Work to be completed:
In your copy, each record should read exactly as it does below, and no pictures should be present.
****************
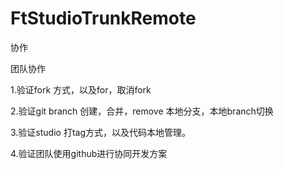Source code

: # FtStudioTrunkRemote
协作



团队协作

1.验证fork 方式，以及for，取消fork

2.验证git branch 创建，合并，remove 本地分支，本地branch切换

3.验证studio 打tag方式，以及代码本地管理。

4.验证团队使用github进行协同开发方案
****************
Task result:
Source code

: # FtStudioTrunkRemote
协作



团队协作

1.验证fork 方式，以及for，取消fork

2.验证git branch 创建，合并，remove 本地分支，本地branch切换

3.验证studio 打tag方式，以及代码本地管理。

4.验证团队使用github进行协同开发方案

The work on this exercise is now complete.